Um die richtige Umkleidekabine im YMCA zu finden, muss man sich hier erst einmal durch einen Dschungel von Schildern arbeiten. Und wo ich mich dann mit den Kindern gemeinsam umziehen kann, weiß ich am Ende immer noch nicht. Aber ich bin nicht allein mit diesem Problem – in einer Einzel-Damen-Kabine hörte ich einmal eine verrückte Kombination von leisem Schluck-Glucksen, einer hellen Kinderstimme und einer Frauenstimme, die verzweifelt immer wieder versucht, das Kind mit einem beschwörendem „shush, shush“ zum Schweigen zu bringen (meine Interpretation: stillende Mutter mit Geschwisterkind). Prüderie gepaart mit strengen Regeln – schlimmer geht es nicht! Aber hey – das Y hat auch gute Seiten – man trifft auf eine ganz bunte Klientel. Ich laufe hier oft neben Menschen mit Handicap, z. B. mit Down-Syndrom, die regelmäßig in Jeans ihren workout machen. Ebenso sieht man sehr viele ältere Leute. Letzte Woche übten zwei betagte Damen in der Umkleide ihre neuen Tanzschritte 🙂 .
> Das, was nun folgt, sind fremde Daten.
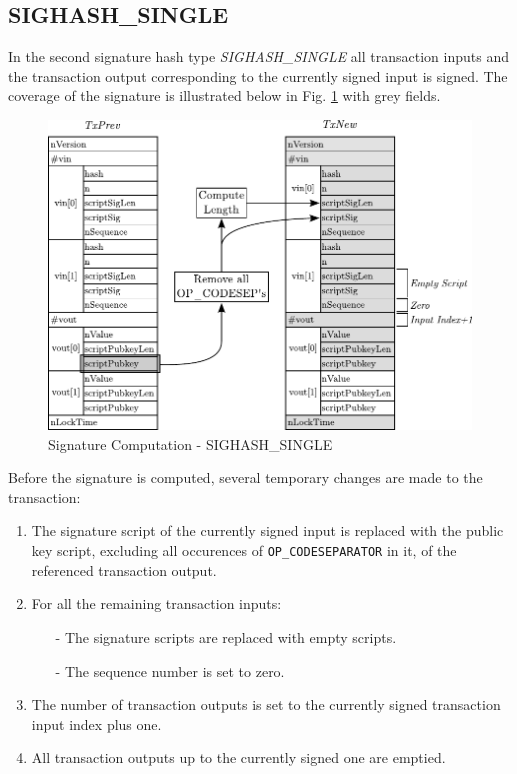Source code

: \clearpage
\subsection*{SIGHASH\_SINGLE}
In the second signature hash type \emph{SIGHASH\_SINGLE} all transaction inputs and the transaction output corresponding to the currently signed input is signed. The coverage of the signature is illustrated below in Fig. \ref{fig:SigHash-Single} with grey fields.

\begin{figure}[ht!]
 \centering
 \includegraphics[scale=0.975]{Images/SIGHASH_SINGLE.pdf}
 \caption{Signature Computation - SIGHASH\_SINGLE} \label{fig:SigHash-Single}
\end{figure}

\noindent
Before the signature is computed, several temporary changes are made to the transaction:
\begin{enumerate}[label=\alph*), leftmargin=1cm]
\item The signature script of the currently signed input is replaced with the public key script, excluding all occurences of \texttt{OP\_CODESEPARATOR} in it, of the referenced transaction output.
\item For all the remaining transaction inputs:\vspace{5pt}
\begin{itemize}
\item[-] The signature scripts are replaced with empty scripts.
\item[-] The sequence number is set to zero.
\end{itemize}
\item The number of transaction outputs is set to the currently signed transaction input index plus one.
\item All transaction outputs up to the currently signed one are emptied.
\end{enumerate}


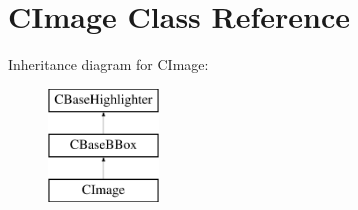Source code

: \hypertarget{class_c_image}{}\section{C\+Image Class Reference}
\label{class_c_image}
Inheritance diagram for C\+Image\+:\begin{figure}[H]
\begin{center}
\leavevmode
\includegraphics[height=3.000000cm]{class_c_image}
\end{center}
\end{figure}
Unser Tag und seine harten Lektionen
Unser Tagesablauf steht hier einfach „Kopf“: 7.00 Uhr Wecken der Kinder 8.24 Uhr Theo und Tim nehmen den Schulbus 8.55 Uhr Unterrichtsbeginn 15.05 Uhr Schulschluss – ich hole Theo und Tim ab 15.45 Uhr Wir essen unser „Mittagessen“ (alle Kids und ich) 16.00 Uhr Die Kinder wollen spielen, sich bewegen 17.00 Uhr Theo und Tim müssen rein wegen Hausaufgaben – immer großer Protest, stets lange Anlaufphase. Es ist schwierig, beide Kinder gleichzeitig zu betreuen. Ole (4) und Paul (2) lärmen oft im hellhörigen Haus – STRESS, STRESS, STRESS! 18.00 Uhr Jane muss nach Hause – und danach geht auch schon der Abendcountdown los. Oft sind die Hausaufgaben noch nicht fertig. Sie nach dem Abendessen zu machen funktioniert aber auch nicht, da die Jungs dann viel zu müde sind. Also wie? Ich bin ratlos …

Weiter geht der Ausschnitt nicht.